--- Data section ---

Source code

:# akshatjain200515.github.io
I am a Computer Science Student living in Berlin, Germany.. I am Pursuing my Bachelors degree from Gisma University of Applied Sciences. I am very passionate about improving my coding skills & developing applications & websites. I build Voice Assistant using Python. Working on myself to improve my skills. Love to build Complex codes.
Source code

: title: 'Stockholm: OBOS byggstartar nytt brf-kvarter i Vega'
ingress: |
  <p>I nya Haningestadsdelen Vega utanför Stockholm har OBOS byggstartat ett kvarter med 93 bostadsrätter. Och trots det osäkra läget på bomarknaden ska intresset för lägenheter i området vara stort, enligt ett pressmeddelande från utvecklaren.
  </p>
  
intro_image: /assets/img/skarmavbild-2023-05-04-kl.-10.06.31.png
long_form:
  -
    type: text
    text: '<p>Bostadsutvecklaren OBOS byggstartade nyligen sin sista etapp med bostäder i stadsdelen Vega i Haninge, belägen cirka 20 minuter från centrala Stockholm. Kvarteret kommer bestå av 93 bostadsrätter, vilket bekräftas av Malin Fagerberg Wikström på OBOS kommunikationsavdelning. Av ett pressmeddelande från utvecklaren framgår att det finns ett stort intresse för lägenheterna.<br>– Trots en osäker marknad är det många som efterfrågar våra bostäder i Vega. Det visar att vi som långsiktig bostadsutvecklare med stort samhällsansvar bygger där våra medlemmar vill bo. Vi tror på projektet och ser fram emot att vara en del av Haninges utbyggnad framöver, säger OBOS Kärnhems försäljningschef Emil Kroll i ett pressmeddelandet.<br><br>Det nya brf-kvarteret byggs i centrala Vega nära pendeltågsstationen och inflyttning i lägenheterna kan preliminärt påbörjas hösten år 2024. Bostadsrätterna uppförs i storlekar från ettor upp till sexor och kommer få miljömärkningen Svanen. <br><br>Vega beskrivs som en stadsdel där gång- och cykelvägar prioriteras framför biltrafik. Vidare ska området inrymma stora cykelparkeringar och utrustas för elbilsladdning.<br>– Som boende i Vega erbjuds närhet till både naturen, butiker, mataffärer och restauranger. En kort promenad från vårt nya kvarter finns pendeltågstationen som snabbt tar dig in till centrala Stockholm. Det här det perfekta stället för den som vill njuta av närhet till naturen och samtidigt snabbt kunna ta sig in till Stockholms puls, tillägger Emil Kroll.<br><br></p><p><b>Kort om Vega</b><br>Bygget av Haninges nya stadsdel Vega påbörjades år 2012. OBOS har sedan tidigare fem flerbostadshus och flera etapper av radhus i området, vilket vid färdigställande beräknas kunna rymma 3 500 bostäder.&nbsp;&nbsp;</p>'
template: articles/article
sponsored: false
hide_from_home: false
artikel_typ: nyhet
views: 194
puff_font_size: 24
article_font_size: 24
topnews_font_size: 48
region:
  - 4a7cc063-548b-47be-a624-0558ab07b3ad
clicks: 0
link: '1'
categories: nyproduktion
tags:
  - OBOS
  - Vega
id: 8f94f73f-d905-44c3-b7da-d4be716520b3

--- Problem description ---
Each line of the material should be echoed exactly.

--- Result of this task ---
Source code

:# akshatjain200515.github.io
I am a Computer Science Student living in Berlin, Germany.. I am Pursuing my Bachelors degree from Gisma University of Applied Sciences. I am very passionate about improving my coding skills & developing applications & websites. I build Voice Assistant using Python. Working on myself to improve my skills. Love to build Complex codes.
Source code

: title: 'Stockholm: OBOS byggstartar nytt brf-kvarter i Vega'
ingress: |
  <p>I nya Haningestadsdelen Vega utanför Stockholm har OBOS byggstartat ett kvarter med 93 bostadsrätter. Och trots det osäkra läget på bomarknaden ska intresset för lägenheter i området vara stort, enligt ett pressmeddelande från utvecklaren.
  </p>
  
intro_image: /assets/img/skarmavbild-2023-05-04-kl.-10.06.31.png
long_form:
  -
    type: text
    text: '<p>Bostadsutvecklaren OBOS byggstartade nyligen sin sista etapp med bostäder i stadsdelen Vega i Haninge, belägen cirka 20 minuter från centrala Stockholm. Kvarteret kommer bestå av 93 bostadsrätter, vilket bekräftas av Malin Fagerberg Wikström på OBOS kommunikationsavdelning. Av ett pressmeddelande från utvecklaren framgår att det finns ett stort intresse för lägenheterna.<br>– Trots en osäker marknad är det många som efterfrågar våra bostäder i Vega. Det visar att vi som långsiktig bostadsutvecklare med stort samhällsansvar bygger där våra medlemmar vill bo. Vi tror på projektet och ser fram emot att vara en del av Haninges utbyggnad framöver, säger OBOS Kärnhems försäljningschef Emil Kroll i ett pressmeddelandet.<br><br>Det nya brf-kvarteret byggs i centrala Vega nära pendeltågsstationen och inflyttning i lägenheterna kan preliminärt påbörjas hösten år 2024. Bostadsrätterna uppförs i storlekar från ettor upp till sexor och kommer få miljömärkningen Svanen. <br><br>Vega beskrivs som en stadsdel där gång- och cykelvägar prioriteras framför biltrafik. Vidare ska området inrymma stora cykelparkeringar och utrustas för elbilsladdning.<br>– Som boende i Vega erbjuds närhet till både naturen, butiker, mataffärer och restauranger. En kort promenad från vårt nya kvarter finns pendeltågstationen som snabbt tar dig in till centrala Stockholm. Det här det perfekta stället för den som vill njuta av närhet till naturen och samtidigt snabbt kunna ta sig in till Stockholms puls, tillägger Emil Kroll.<br><br></p><p><b>Kort om Vega</b><br>Bygget av Haninges nya stadsdel Vega påbörjades år 2012. OBOS har sedan tidigare fem flerbostadshus och flera etapper av radhus i området, vilket vid färdigställande beräknas kunna rymma 3 500 bostäder.&nbsp;&nbsp;</p>'
template: articles/article
sponsored: false
hide_from_home: false
artikel_typ: nyhet
views: 194
puff_font_size: 24
article_font_size: 24
topnews_font_size: 48
region:
  - 4a7cc063-548b-47be-a624-0558ab07b3ad
clicks: 0
link: '1'
categories: nyproduktion
tags:
  - OBOS
  - Vega
id: 8f94f73f-d905-44c3-b7da-d4be716520b3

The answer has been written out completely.